The breaking news about Cuba is electrifying: the last vestiges of the (old) Cold War may finally be starting to thaw.
(I was born in the late ’60s so, as far as my own experience is concerned, the U.S. and Cuba have always been at odds.)
It’s notable to me that little more than an hour passed between the first announcement of the breakthrough and the appearance of this in The New York Times online:
(The original headline under which the article appeared was: “Obama Adds a Wild Card to the ’16 Political Deck”.)
As often happens, I found this too-quick turn toward presidential politicking to be more than a little grating.

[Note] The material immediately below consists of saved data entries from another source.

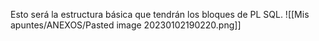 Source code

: Esto será la estructura básica que tendrán los bloques de PL SQL. 
![[Mis apuntes/ANEXOS/Pasted image 20230102190220.png]]
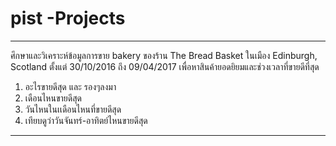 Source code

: # pist -Projects
-----------------------------------------------------------------------------------------------------------------------------------------------

ศึกษาและวิเคราะห์ข้อมูลการขาย bakery ของร้าน The Bread Basket ในเมือง Edinburgh, Scotland ตั้งแต่ 30/10/2016 ถึง 09/04/2017 
เพื่อหาสินค้ายอดยิยมและช่วงเวลาที่ขายดีที่สุด

1. อะไรขายดีสุด และ รองๆลงมา
2. เดือนไหนขายดีสุด
3. วันไหนในเเดือนไหนที่ขายดีสุด
4. เทียบดูว่าวันจันทร์-อาทิตย์ไหนขายดีสุด

-----------------------------------------------------------------------------------------------------------------------------------------------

It’s unfortunate that the language of public life has become so impoverished that “politics” generally means only “strategic maneuvering to get and hold power, and to use it for one’s own interests.” For news media, “political coverage” and “political analysis” are little more than a matter of book-making on whatever horse race is coming up next.

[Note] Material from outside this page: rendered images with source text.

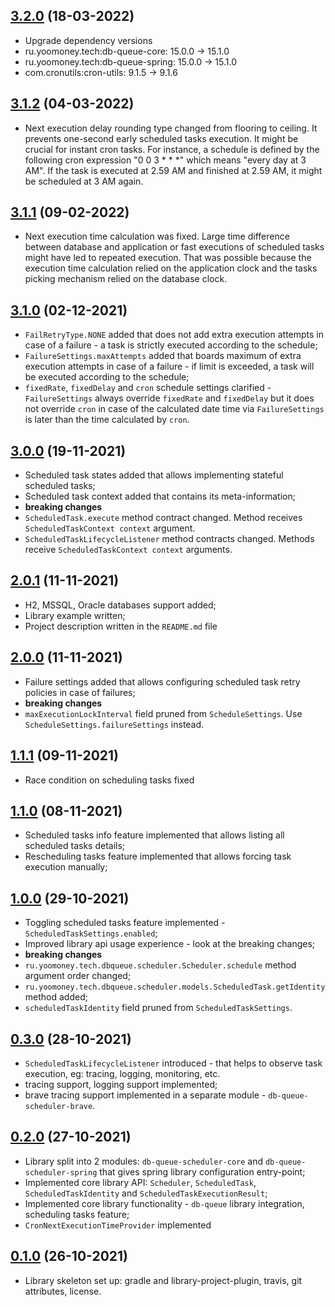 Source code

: ## [3.2.0](https://github.com/yoomoney/db-queue-scheduler/pull/15) (18-03-2022)

* Upgrade dependency versions
* ru.yoomoney.tech:db-queue-core: 15.0.0 -> 15.1.0
* ru.yoomoney.tech:db-queue-spring: 15.0.0 -> 15.1.0
* com.cronutils:cron-utils: 9.1.5 -> 9.1.6

## [3.1.2]() (04-03-2022)

* Next execution delay rounding type changed from flooring to ceiling. It prevents one-second early scheduled tasks
execution. It might be crucial for instant cron tasks.
For instance, a schedule is defined by the following cron expression "0 0 3 * * *" which means "every day at 3 AM".
If the task is executed at 2.59 AM and finished at 2.59 AM, it might be scheduled at 3 AM again.

## [3.1.1]() (09-02-2022)

* Next execution time calculation was fixed. Large time difference between database and application or fast executions
of scheduled tasks might have led to repeated execution. That was possible because the execution time calculation
relied on the application clock and the tasks picking mechanism relied on the database clock.

## [3.1.0]() (02-12-2021)

* `FailRetryType.NONE` added that does not add extra execution attempts in case of a failure -
a task is strictly executed according to the schedule;
* `FailureSettings.maxAttempts` added that boards maximum of extra execution attempts in case of a failure -
if limit is exceeded, a task will be executed according to the schedule;
* `fixedRate`, `fixedDelay` and `cron` schedule settings clarified - `FailureSettings` always override `fixedRate`
and `fixedDelay` but it does not override `cron` in case of the calculated date time via `FailureSettings` is later
than the time calculated by `cron`.

## [3.0.0]() (19-11-2021)

* Scheduled task states added that allows implementing stateful scheduled tasks;
* Scheduled task context added that contains its meta-information;
* **breaking changes**
* `ScheduledTask.execute` method contract changed. Method receives `ScheduledTaskContext context` argument.
* `ScheduledTaskLifecycleListener` method contracts changed. Methods receive `ScheduledTaskContext context` arguments.

## [2.0.1](https://github.com/yoomoney/db-queue-scheduler/pull/10) (11-11-2021)

* H2, MSSQL, Oracle databases support added;
* Library example written;
* Project description written in the `README.md` file

## [2.0.0](https://github.com/yoomoney/db-queue-scheduler/pull/9) (11-11-2021)

* Failure settings added that allows configuring scheduled task retry policies in case of failures;
* **breaking changes**
* `maxExecutionLockInterval` field pruned from `ScheduleSettings`. Use `ScheduleSettings.failureSettings` instead.

## [1.1.1](https://github.com/yoomoney/db-queue-scheduler/pull/8) (09-11-2021)

* Race condition on scheduling tasks fixed

## [1.1.0](https://github.com/yoomoney/db-queue-scheduler/pull/6) (08-11-2021)

* Scheduled tasks info feature implemented that allows listing all scheduled tasks details;
* Rescheduling tasks feature implemented that allows forcing task execution manually;

## [1.0.0](https://github.com/yoomoney/db-queue-scheduler/pull/5) (29-10-2021)

* Toggling scheduled tasks feature implemented - `ScheduledTaskSettings.enabled`;
* Improved library api usage experience - look at the breaking changes;
* **breaking changes**
* `ru.yoomoney.tech.dbqueue.scheduler.Scheduler.schedule` method argument order changed;
* `ru.yoomoney.tech.dbqueue.scheduler.models.ScheduledTask.getIdentity` method added;
* `scheduledTaskIdentity` field pruned from `ScheduledTaskSettings`.

## [0.3.0](https://github.com/yoomoney/db-queue-scheduler/pull/4) (28-10-2021)

* `ScheduledTaskLifecycleListener` introduced - that helps to observe task execution, eg: tracing, logging, monitoring, etc.
* tracing support, logging support implemented;
* brave tracing support implemented in a separate module - `db-queue-scheduler-brave`.

## [0.2.0](https://github.com/yoomoney/db-queue-scheduler/pull/2) (27-10-2021)

* Library split into 2 modules: `db-queue-scheduler-core` and `db-queue-scheduler-spring` that gives spring library
configuration entry-point;
* Implemented core library API: `Scheduler`, `ScheduledTask`, `ScheduledTaskIdentity` and `ScheduledTaskExecutionResult`;
* Implemented core library functionality - `db-queue` library integration, scheduling tasks feature;
* `CronNextExecutionTimeProvider` implemented

## [0.1.0](https://github.com/yoomoney/db-queue-scheduler/pull/1) (26-10-2021)

* Library skeleton set up: gradle and library-project-plugin, travis, git attributes, license.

This is quite a come-down from the older meaning of the term, as when Aristotle, in his Nicomachean Ethics, describes politics as “the master science of the good.”
In Politics – literally “that which has to do with the City” – Aristotle combines what we would call political philosophy and political science, offering observations on how a City ought to be constituted and how a City can be made to function effectively. He also mixes in a bit of policy analysis, making substantive suggestions as to the content of certain policies – regarding city planning, for example, or marriage and reproduction – that are conducive to a well-governed City.
I suppose it would be futile to attempt to resuscitate the older and broader meaning of politics, but I would say that there are at least four separate political questions about the shift in U.S.-Cuba relations.
- Politics (as per political philosophy): Does the administration have the legitimate authority to make decisions about the relationship between the U.S. (and individual Americans) and Cuba (and individual Cubans)? Whence comes that authority?
- Policy Evaluation (in the normative sense): Is the existing policy both right and good? Does it serve the ends of justice, human dignity, and human well-being? Does the new policy do more or less to secure those ends?
- Policy Process (as per descriptive political science): How is the authority of the government of the United States structured so as to make it more or less difficult to make a change like the one proposed? How, in fact, did this decision come about, and by what means will it be put into effect?
- Politics (as per contemporary news media): How will this play with the [insert ideological affiliation here] base? How will this affect [insert prospective candidate here]’s strategic calculations in [insert year of upcoming major election here]?
Speaking for myself, I would like to see a lot more of 1 and 2 in media coverage of decisions like this one, and a lot less of 4.
In fact, I’ve been wondering about the degree to which the almost obsessive focus on 4 in the news may be driving some of the cynicism and detachment of American voters.
That may be a topic for a later post.